Today NYC-based Viggle, a service that rewards its users for their loyalty and engagement around television content, announced it has acquired GetGlue, a second screen application, for cash and stock. The two companies together now boast approximately 4.5 million registered users, and are now well-positioned as the second screen trend continues to explode with more and more viewers participating online via either their mobile or tablets.
Viggle, formerly called Function(x) Inc., will be paying $25 million in cash and 48.3 million shares of stock as part of the transaction, with both brands coming under the Viggle Inc. umbrella. Alex Iskold, founder and CEO of GetGlue, will be joining Viggle as part of its senior management team and a member of its board of directors, in addition to all 34 employees also being kept on board.

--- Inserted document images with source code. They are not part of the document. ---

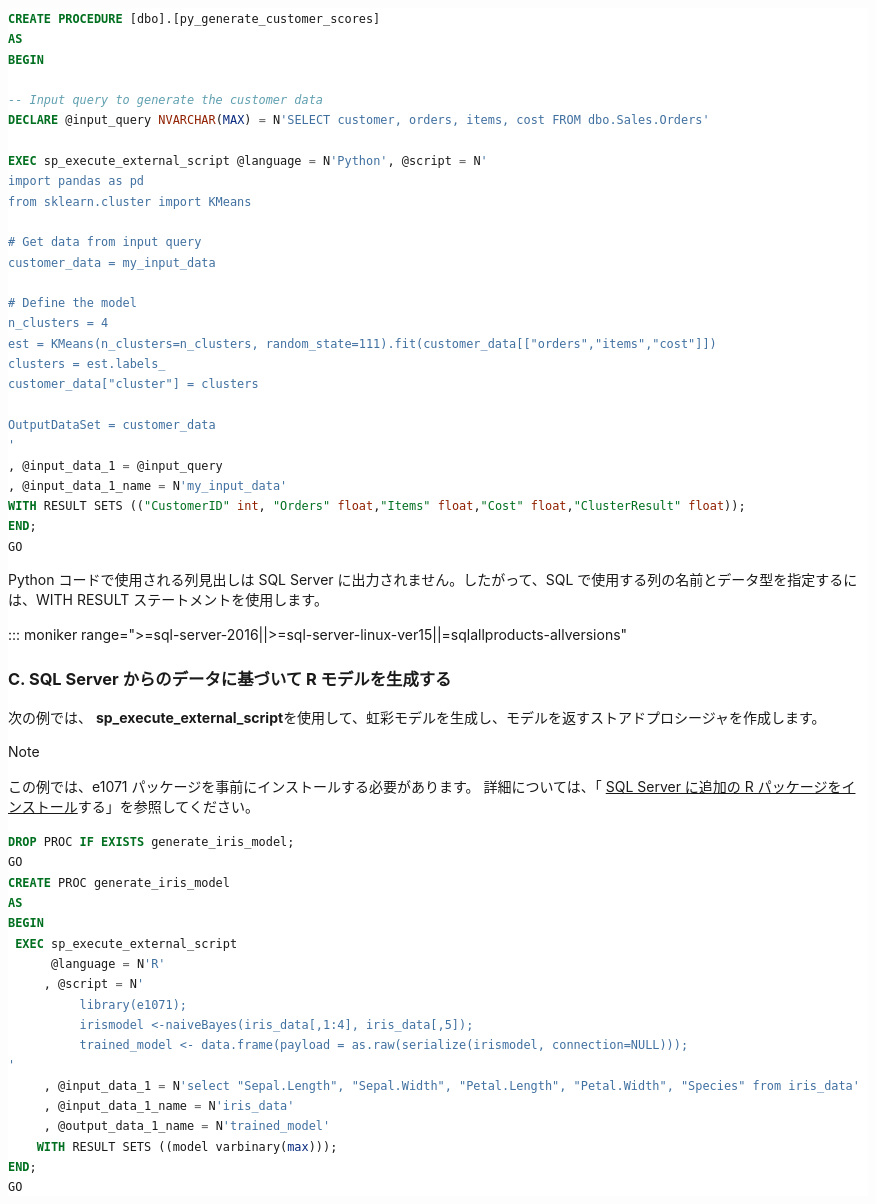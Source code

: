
 ```sql
CREATE PROCEDURE [dbo].[py_generate_customer_scores]
AS
BEGIN

-- Input query to generate the customer data
DECLARE @input_query NVARCHAR(MAX) = N'SELECT customer, orders, items, cost FROM dbo.Sales.Orders'

EXEC sp_execute_external_script @language = N'Python', @script = N'
import pandas as pd
from sklearn.cluster import KMeans

# Get data from input query
customer_data = my_input_data

# Define the model
n_clusters = 4
est = KMeans(n_clusters=n_clusters, random_state=111).fit(customer_data[["orders","items","cost"]])
clusters = est.labels_
customer_data["cluster"] = clusters

OutputDataSet = customer_data
'
, @input_data_1 = @input_query
, @input_data_1_name = N'my_input_data'
WITH RESULT SETS (("CustomerID" int, "Orders" float,"Items" float,"Cost" float,"ClusterResult" float));
END;
GO
```

Python コードで使用される列見出しは SQL Server に出力されません。したがって、SQL で使用する列の名前とデータ型を指定するには、WITH RESULT ステートメントを使用します。

::: moniker range=">=sql-server-2016||>=sql-server-linux-ver15||=sqlallproducts-allversions"
### <a name="c-generate-an-r-model-based-on-data-from-sql-server"></a>C. SQL Server からのデータに基づいて R モデルを生成する  

次の例では、 **sp_execute_external_script**を使用して、虹彩モデルを生成し、モデルを返すストアドプロシージャを作成します。  

> [!NOTE]
> この例では、e1071 パッケージを事前にインストールする必要があります。 詳細については、「 [SQL Server に追加の R パッケージをインストール](../../machine-learning/package-management/install-additional-r-packages-on-sql-server.md)する」を参照してください。

```sql
DROP PROC IF EXISTS generate_iris_model;
GO
CREATE PROC generate_iris_model
AS
BEGIN
 EXEC sp_execute_external_script  
      @language = N'R'  
     , @script = N'  
          library(e1071);  
          irismodel <-naiveBayes(iris_data[,1:4], iris_data[,5]);  
          trained_model <- data.frame(payload = as.raw(serialize(irismodel, connection=NULL)));  
'  
     , @input_data_1 = N'select "Sepal.Length", "Sepal.Width", "Petal.Length", "Petal.Width", "Species" from iris_data'  
     , @input_data_1_name = N'iris_data'  
     , @output_data_1_name = N'trained_model'  
    WITH RESULT SETS ((model varbinary(max)));  
END;
GO
```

“Combined [GetGlue and Viggle] will have 4.5 million registered users, a web presence of 10 million monthly uniques, and [will be] able to talk to our brands and partners and talk about our market and our audience at a much larger scale than before,” Viggle’s CFO John Small said in an interview with BetaKit. “We had been monetizing our user base, and getting a lot traction with brands, but now also having the opportunity to monetize GetGlue’s audience is very exciting for us.”
Since media entrepreneur Robert F.X. Sillerman launched Viggle in January 2012, the company has seen more than 1.2 million registered users get rewarded with points by automatically checking in via the company’s iOS and Android app. Points are redeemable for real-life rewards from retailers including Best Buy, Amazon, and iTunes. More recently it has added products like Viggle LIVE, a platform for voting, polling, and trivia, in addition to MyGuy, a fantasy sports game that knows which teams are playing in real-time when a user checks in.
BetaKit covered GetGlue earlier in the year when it hit three million users and launched a content discovery app for iPad. The company, founded in 2007, enables users to check in and socialize with other viewers, with more than 500 million entertainment ratings and check-ins to date. It also added its GetGlueHD product in the mix which acts as a TV guide for mobile devices, displaying both online and TV content in a calendar that aggregates social data about which friends are also planning to watch a show and what they’re expecting.
The new combined second screen company may just have what it takes to take the lead in what continues to be a social TV race being flooded with new entrants and disruptive technology. Already, BetaKit has covered startups like Pult which turns mobile phones into remote controls, and platforms likes SeeVibes looking to give media agencies and production houses access to analytics around second screen engagement during shows. That’s in addition to more direct competitors like Miso, yap.TV, Wayin, and zeebox, which launched in the U.S. with backing from Comcast and NBCUniversal.
Though there’s a competitive playing field for second screen apps, Small said that the now combined companies command an impressive 80-85 percent of the second screen market, and will be looking to defend their market position going forward. “I think clarity on market leadership is sort of the intangible here…the fact of the matter is we wanna start out in the number one position, and now we have to keep that obviously in a growing industry, but we’d rather start out being the clear leader as opposed to trying to overtake that position,” Small added. Whether they can keep that lead as startups and broadcasters increasingly look to win over viewers’ attention while they watch TV remains to be seen, as does whether the company can find new ways to monetize GetGlue’s audience.